AIM OF THE TASK
Transcribe exactly the lines that fall between the one holding "5.23 & 570.58" and the one holding "4.04 & 1324.43", inclusive, from the entries below.

EXERCISE DATA
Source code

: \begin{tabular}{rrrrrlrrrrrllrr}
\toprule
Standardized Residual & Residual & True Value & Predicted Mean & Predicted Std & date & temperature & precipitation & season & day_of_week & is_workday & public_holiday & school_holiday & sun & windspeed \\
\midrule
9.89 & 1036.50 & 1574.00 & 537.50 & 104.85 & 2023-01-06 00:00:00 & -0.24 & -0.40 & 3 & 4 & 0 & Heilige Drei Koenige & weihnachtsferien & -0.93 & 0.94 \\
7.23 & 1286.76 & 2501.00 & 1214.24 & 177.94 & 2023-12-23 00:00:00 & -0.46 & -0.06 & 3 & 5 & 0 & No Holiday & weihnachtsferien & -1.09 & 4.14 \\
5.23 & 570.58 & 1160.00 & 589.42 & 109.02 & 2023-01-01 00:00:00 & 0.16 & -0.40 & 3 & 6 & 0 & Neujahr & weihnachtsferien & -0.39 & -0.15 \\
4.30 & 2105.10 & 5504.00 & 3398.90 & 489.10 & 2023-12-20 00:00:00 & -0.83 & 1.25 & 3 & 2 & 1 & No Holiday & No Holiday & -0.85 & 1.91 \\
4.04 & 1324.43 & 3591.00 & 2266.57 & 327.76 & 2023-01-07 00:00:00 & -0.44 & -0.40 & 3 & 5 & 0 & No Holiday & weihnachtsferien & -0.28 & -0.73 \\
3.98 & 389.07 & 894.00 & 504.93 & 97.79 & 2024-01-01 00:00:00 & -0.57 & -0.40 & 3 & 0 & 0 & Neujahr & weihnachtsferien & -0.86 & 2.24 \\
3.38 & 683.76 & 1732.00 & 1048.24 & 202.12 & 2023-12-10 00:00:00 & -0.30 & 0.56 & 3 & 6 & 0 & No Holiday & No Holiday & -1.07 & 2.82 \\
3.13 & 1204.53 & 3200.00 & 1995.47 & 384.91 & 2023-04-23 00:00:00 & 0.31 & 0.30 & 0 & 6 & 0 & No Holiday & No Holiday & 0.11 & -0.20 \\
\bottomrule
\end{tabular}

SOLVED PROBLEM
5.23 & 570.58 & 1160.00 & 589.42 & 109.02 & 2023-01-01 00:00:00 & 0.16 & -0.40 & 3 & 6 & 0 & Neujahr & weihnachtsferien & -0.39 & -0.15 \\
4.30 & 2105.10 & 5504.00 & 3398.90 & 489.10 & 2023-12-20 00:00:00 & -0.83 & 1.25 & 3 & 2 & 1 & No Holiday & No Holiday & -0.85 & 1.91 \\
4.04 & 1324.43 & 3591.00 & 2266.57 & 327.76 & 2023-01-07 00:00:00 & -0.44 & -0.40 & 3 & 5 & 0 & No Holiday & weihnachtsferien & -0.28 & -0.73 \\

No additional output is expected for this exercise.